◆ **Work to be completed**:
Give back, exactly and with nothing added, the lines that run from the one containing "Neo Cards is" to the final line below.

◆ **Exercise inputs**:
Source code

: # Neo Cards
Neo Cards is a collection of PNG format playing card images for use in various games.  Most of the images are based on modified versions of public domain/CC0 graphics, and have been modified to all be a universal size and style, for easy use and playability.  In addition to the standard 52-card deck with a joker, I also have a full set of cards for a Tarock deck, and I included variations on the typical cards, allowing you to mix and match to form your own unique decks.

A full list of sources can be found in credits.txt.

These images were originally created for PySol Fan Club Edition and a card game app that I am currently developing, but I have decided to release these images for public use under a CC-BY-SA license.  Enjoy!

◆ **Answer for the task**:
Neo Cards is a collection of PNG format playing card images for use in various games.  Most of the images are based on modified versions of public domain/CC0 graphics, and have been modified to all be a universal size and style, for easy use and playability.  In addition to the standard 52-card deck with a joker, I also have a full set of cards for a Tarock deck, and I included variations on the typical cards, allowing you to mix and match to form your own unique decks.

A full list of sources can be found in credits.txt.

These images were originally created for PySol Fan Club Edition and a card game app that I am currently developing, but I have decided to release these images for public use under a CC-BY-SA license.  Enjoy!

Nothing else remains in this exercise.